It is possible to create a new dataset within the workspace by converting from a CSV file.
To convert a CSV to a dataset
From the Files tab, highlight a CSV file either from the blob or file store by selecting the row in the main window. Select the option "Convert to Dataset" in the side bar; a new tab will open in the workspace.
The New Dataset tab allows you to:
- Name the new dataset
- Specify whether the file includes a header row
- Select the delimiter for separating the file contents
- Set one or more qualifiers for text and null values (comma separated list)
- Set the file encoding
The tab will also show a summary of the expected outcome of the transformation, given the parameters set.
Check the data
The New Dataset tab allows you to preview the first 10 rows of their new dataset. It also lets you set the following values for their dataset:
- Type (dropdown list)
- For columns which are suitable, you can also select these as the primary key on the table
- You can also choose whether to add a column to their dataset or exclude it; this can be done by using the checkbox beside the column name
Workspaces not enforce a Primary Key on all tables which are created using this method.
By default, a new column is added to all tables in the New Dataset tab called id; this column is an index which is the default Primary Key for any new table.

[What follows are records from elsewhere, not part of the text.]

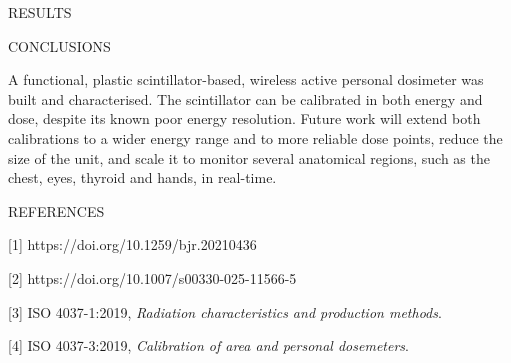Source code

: \documentclass{article}
\newcommand{\conclfont}   {\fontsize{32}{38}\selectfont}   %
\newcommand{\reffont}     {\fontsize{27}{25}\selectfont}   %
\newlength{\colgap}\setlength{\colgap}{1.6cm}           %
\newlength{\colR} \setlength{\colR}{\textwidth}
\newlength{\colWide}\setlength{\colWide}{\colR}
\newlength{\colNarrow}\setlength{\colNarrow}{0.3333\colWide}
\newlength{\rowgap}   \setlength{\rowgap}{1.6cm}     %
\newlength{\rowtwohgt}\setlength{\rowtwohgt}{\textheight}
\newlength{\bothgt} \setlength{\bothgt}{8cm}
\newlength{\reshgt} \setlength{\reshgt}{\rowtwohgt}
\newlength{\resfrmhgt}\setlength{\resfrmhgt}{\reshgt}
\newcommand{\topcol}{\vspace{0pt}}
\newcommand{\blockgap}{\par\nointerlineskip\vspace{\rowgap}}
\begin{document}
\begin{minipage}[t]{\colR}
\begin{dorisection}[height=\resfrmhgt]{RESULTS}
  \end{dorisection}

  \blockgap

  \noindent
  \begin{minipage}[t]{\colWide}\topcol
    \begin{doriblock}[height=\bothgt, slimtitle]{CONCLUSIONS}
      \conclfont

          A functional, plastic scintillator-based, wireless active personal dosimeter was built and
      characterised. The scintillator can be calibrated in both energy and dose, despite its known poor energy resolution. Future work will
      extend both calibrations to a wider energy range and to more reliable
      dose points, reduce the size of the unit, and scale it to monitor several
      anatomical regions, such as the chest, eyes, thyroid and hands, in real-time.
    \end{doriblock}
  \end{minipage}%
  \hspace{\colgap}%
  \begin{minipage}[t]{\colNarrow}\topcol
    \begin{doriblock}[height=\bothgt, slimtitle]{REFERENCES}
      \reffont\setlength{\parskip}{2mm}

      [1] https://doi.org/10.1259/bjr.20210436

      [2] https://doi.org/10.1007/s00330-025-11566-5

      [3] ISO 4037-1:2019, \emph{Radiation characteristics and production
      methods}.

      [4] ISO 4037-3:2019, \emph{Calibration of area and personal dosemeters}.

    \end{doriblock}
  \end{minipage}

\end{minipage}
\end{document}
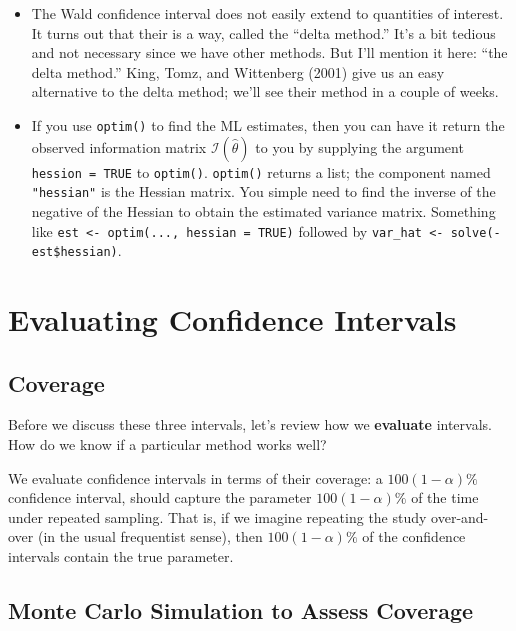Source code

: \documentclass[
]{book}
\providecommand{\tightlist}{%
  \setlength{\itemsep}{0pt}\setlength{\parskip}{0pt}}
\begin{document}
\begin{itemize}
\tightlist
\item
  The Wald confidence interval does not easily extend to quantities of
  interest. It turns out that their is a way, called the ``delta
  method.'' It's a bit tedious and not necessary since we have other
  methods. But I'll mention it here: ``the delta method.'' King, Tomz,
  and Wittenberg (2001) give us an easy alternative to the delta method;
  we'll see their method in a couple of weeks.
\item
  If you use \texttt{optim()} to find the ML estimates, then you can
  have it return the observed information matrix
  \(\mathcal{I}(\hat{\theta})\) to you by supplying the argument
  \texttt{hession\ =\ TRUE} to \texttt{optim()}. \texttt{optim()}
  returns a list; the component named \texttt{"hessian"} is the Hessian
  matrix. You simple need to find the inverse of the negative of the
  Hessian to obtain the estimated variance matrix. Something like
  \texttt{est\ \textless{}-\ optim(...,\ hessian\ =\ TRUE)} followed by
  \texttt{var\_hat\ \textless{}-\ solve(-est\$hessian)}.
\end{itemize}

\hypertarget{evaluating-confidence-intervals}{%
\section{Evaluating Confidence
Intervals}\label{evaluating-confidence-intervals}}

\hypertarget{coverage-1}{%
\subsection{Coverage}\label{coverage-1}}

Before we discuss these three intervals, let's review how we
\textbf{evaluate} intervals. How do we know if a particular method works
well?

We evaluate confidence intervals in terms of their coverage: a
\(100(1 - \alpha)\%\) confidence interval, should capture the parameter
\(100(1 - \alpha)\%\) of the time under repeated sampling. That is, if
we imagine repeating the study over-and-over (in the usual frequentist
sense), then \(100(1 - \alpha)\%\) of the confidence intervals contain
the true parameter.

\hypertarget{monte-carlo-simulation-to-assess-coverage}{%
\subsection{Monte Carlo Simulation to Assess
Coverage}\label{monte-carlo-simulation-to-assess-coverage}}
\end{document}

The Primary Key can easily be changed at this stage by selecting another column which can qualify as a Primary Key (e.g. it is numerical and has no duplicate values in the first 10GB).
Note, if another column is selected as the Primary Key, the auto-generated index column is no longer added to the table.
When happy with the data preview, you can select the confirm button which closes the current tab and opens a new dataset preview tab.
New dataset is created
For larger datasets, you will see a progress bar in the Dataset preview. The dataset is not accessible as long as the progress bar is shown but you are able to add metadata to their dataset already.
Once the dataset is fully uploaded, you can access their data as normal. They are also able to manually add metadata to the dataset using the Add Metadata function.
Conversion and error report
For all File to Dataset conversions, a report is generated. This report is accessible from the Summary tab as well as from the activity tab of any successfully created datasets.
If the workspace could not create the dataset, a report is generated and shown in the summary tab under the activity. This report contains a list of the errors encountered while trying to create the dataset, including a reference to the line or character whenever possible.
To read the report, simply click on the link in the summary tab or activity of the dataset. The report will open in a new tab.
I can't find the 'convert to dataset' button
This action is only available for files ending in .csv (or .CSV). Make sure that you are trying to make a conversion from a CSV file.
My dataset is taking a long time to show up
Large datasets can take quite a few minutes to convert to be created, this is longer when you choose to exclude certain columns from their dataset or when multiple users are carrying out the action at once.